В "Гекале" показательным примером "книжного" стиля может служить мелкое мифографическое замечание, искусно вставленное Каллимахом в речь ворона, рассказывающего своей собеседнице историю преступления дочерей Кекропа. Известно общераспространенное, восходящее своими корнями к очень глубокой древности, представление о долговечности воронов и ворон. На почве этого представления построено Каллимахом и замечание во́рона о том, что он в те времена (т. е. в дни рождения Кекропа) был еще совсем молоденьким, а теперь живет вот уже при восьмом поколении людском. Только человек, основательно знакомый с тогдашней мифографической литературой, мог должным образом оценить эту хронологическую деталь. Дело в том, что разговор птиц в хижине Гекалы происходит в молодые годы Тесея, еще при жизни его отца, престарелого аттического царя Эгея, а, согласно вычислениям античных мифографов, Эгей является именно восьмым по счету царем Аттики после первого ее правителя.

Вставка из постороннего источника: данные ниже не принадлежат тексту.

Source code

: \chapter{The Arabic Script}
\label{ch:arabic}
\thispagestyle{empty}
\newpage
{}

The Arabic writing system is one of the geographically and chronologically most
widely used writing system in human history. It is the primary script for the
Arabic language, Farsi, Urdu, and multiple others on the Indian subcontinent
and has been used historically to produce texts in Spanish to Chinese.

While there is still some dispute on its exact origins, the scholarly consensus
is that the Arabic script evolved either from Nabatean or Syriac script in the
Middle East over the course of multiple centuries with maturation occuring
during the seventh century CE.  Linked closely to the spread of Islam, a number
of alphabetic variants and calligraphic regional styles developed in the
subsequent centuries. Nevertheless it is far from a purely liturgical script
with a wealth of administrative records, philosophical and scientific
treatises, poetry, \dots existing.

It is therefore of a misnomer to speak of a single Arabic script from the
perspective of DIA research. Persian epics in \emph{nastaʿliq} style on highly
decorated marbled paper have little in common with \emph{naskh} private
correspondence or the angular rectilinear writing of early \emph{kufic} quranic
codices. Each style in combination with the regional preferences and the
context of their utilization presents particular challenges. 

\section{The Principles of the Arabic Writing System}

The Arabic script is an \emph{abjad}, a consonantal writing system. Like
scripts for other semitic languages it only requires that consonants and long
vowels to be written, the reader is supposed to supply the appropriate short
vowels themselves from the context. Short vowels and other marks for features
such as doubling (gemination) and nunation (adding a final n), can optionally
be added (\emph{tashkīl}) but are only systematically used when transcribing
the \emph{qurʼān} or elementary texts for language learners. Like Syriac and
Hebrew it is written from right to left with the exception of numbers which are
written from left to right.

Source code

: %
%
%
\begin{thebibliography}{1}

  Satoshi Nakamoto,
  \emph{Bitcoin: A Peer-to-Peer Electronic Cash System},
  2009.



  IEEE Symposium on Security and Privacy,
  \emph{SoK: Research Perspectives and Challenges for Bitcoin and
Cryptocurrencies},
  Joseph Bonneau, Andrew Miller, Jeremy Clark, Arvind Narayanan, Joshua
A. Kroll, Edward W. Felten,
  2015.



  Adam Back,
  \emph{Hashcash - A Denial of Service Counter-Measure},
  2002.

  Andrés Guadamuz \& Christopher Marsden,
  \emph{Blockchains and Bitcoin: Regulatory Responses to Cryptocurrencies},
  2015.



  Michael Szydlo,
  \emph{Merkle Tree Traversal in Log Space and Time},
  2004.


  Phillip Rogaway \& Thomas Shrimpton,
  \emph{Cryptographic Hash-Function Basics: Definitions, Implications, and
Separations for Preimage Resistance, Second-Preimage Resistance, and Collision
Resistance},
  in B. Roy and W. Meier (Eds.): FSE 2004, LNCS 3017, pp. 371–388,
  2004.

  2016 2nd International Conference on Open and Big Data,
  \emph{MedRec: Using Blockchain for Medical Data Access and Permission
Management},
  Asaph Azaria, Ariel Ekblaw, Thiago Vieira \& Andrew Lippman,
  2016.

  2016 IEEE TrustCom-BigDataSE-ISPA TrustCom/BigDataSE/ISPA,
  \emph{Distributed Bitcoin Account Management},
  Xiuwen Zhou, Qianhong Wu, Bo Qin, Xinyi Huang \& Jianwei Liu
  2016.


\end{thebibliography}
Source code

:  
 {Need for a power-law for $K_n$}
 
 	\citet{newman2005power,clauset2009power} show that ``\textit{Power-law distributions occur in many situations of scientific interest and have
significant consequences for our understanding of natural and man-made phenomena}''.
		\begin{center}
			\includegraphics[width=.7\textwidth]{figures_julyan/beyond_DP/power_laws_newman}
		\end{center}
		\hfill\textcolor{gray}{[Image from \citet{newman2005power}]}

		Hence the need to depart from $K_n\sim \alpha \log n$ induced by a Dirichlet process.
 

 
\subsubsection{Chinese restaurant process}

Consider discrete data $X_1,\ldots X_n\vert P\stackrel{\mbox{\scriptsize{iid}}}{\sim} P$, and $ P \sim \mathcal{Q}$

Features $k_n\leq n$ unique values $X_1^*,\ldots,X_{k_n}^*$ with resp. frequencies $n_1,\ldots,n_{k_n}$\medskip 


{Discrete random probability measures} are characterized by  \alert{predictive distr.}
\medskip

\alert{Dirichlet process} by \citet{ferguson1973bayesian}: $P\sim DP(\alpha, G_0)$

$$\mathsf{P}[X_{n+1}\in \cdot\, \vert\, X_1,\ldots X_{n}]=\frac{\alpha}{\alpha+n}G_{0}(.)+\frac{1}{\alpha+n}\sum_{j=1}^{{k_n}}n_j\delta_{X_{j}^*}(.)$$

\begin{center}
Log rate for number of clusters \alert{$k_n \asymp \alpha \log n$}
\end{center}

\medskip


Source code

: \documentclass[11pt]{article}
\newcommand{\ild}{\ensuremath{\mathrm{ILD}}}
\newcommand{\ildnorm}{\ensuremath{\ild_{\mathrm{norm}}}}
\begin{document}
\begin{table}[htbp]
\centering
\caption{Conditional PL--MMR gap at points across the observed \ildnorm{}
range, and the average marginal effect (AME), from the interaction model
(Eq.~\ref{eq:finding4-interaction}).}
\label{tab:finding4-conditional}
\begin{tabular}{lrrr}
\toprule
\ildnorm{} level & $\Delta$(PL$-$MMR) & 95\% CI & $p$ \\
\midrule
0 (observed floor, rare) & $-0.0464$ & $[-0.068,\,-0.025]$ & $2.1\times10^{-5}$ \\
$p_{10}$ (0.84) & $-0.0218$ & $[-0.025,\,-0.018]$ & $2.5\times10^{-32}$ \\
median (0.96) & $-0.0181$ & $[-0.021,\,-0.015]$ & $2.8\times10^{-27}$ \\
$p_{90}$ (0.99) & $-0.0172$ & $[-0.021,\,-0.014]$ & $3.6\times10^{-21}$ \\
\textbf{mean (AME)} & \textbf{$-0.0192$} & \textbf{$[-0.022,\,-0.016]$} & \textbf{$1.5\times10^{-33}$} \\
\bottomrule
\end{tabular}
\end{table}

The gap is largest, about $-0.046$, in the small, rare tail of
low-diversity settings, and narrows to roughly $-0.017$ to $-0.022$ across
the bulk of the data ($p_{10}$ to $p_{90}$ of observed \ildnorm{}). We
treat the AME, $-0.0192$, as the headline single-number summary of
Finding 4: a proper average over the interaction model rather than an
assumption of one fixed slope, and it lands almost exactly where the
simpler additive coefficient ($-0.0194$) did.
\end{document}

Датировка произведений Каллимаха, как мы сказали, спорна, и сейчас вряд ли возможно с точностью определить последовательность их появления. Едва ли, однако, есть основания сомневаться, что "Гекала", судя по ее языку и тонко разработанной композиционной технике, принадлежит не начальному периоду творчества, а эпохе полной зрелости его писательского таланта.
3. "АЙТИИ" ("ПРИЧИНЫ")
Сочинение, носившее название "Айтии", в основном являлось поэтической обработкой старинных преданий, частью почерпнутых Каллимахом непосредственно из фольклора, а частью разысканных в старинной письменной литературе. Эти поэтические легенды, независимые одна от другой и тематически очень пестрые, объединяются у Каллимаха общностью целевых заданий: каждая из них вскрывает перед читателем легендарную этиологию то религиозного обряда, уже переставшего быть понятным, то загадочного обычая, удержавшегося от седой древности. Стихотворным размером "Айтий" служит элегический дистих, т. е. форма стиха, которая у поэтов эллинистической эпохи достигла своего наиболее полного развития в эпиграмме. Этот стих издавна применялся в жанрах гномических, морально-дидактических и философских, а также в пословицах, эпиграфических текстах, рассчитанных на случайного читателя, и посвятительных надписях на вещах, подносимых богам и героям. Подобно пословицам и философским изречениям, и элегические посвящения, и эпитафии нередко содержа-ли общую мысль: элемент сентенции прочно соединился таким путем с элегическим метром. Поэтому для элегии, как особый традиционной стиховой формы, рефлексия была характерна. По этой же причине опять-таки в прямую противоположность эпосу, в котором автор по возможности избегает всякого проявления субъективных чувств, элегия допускает любые отступления от основной повествовательной темы, показывающие авторское отношение к рассказываемому, его личные переживания, настроения и мысли: автор начинает говорить о самом себе. Литературным приемом подобного рода пользовался и Каллимах. Примером таких авторских отступлений может служить хотя бы следующий фрагмент папирусного текста "Айтий" [20], где рассказываемая поэтом легенда предварена отступлением, рисующим картину званого, праздничного обеда в доме одного из александрийских друзей поэта. Хозяин дома, давно уже обосновавшийся в Александрии афинянин, продолжает ревностно соблюдать обычаи своего родного города, в частности праздновать все более или менее крупные афинские праздники.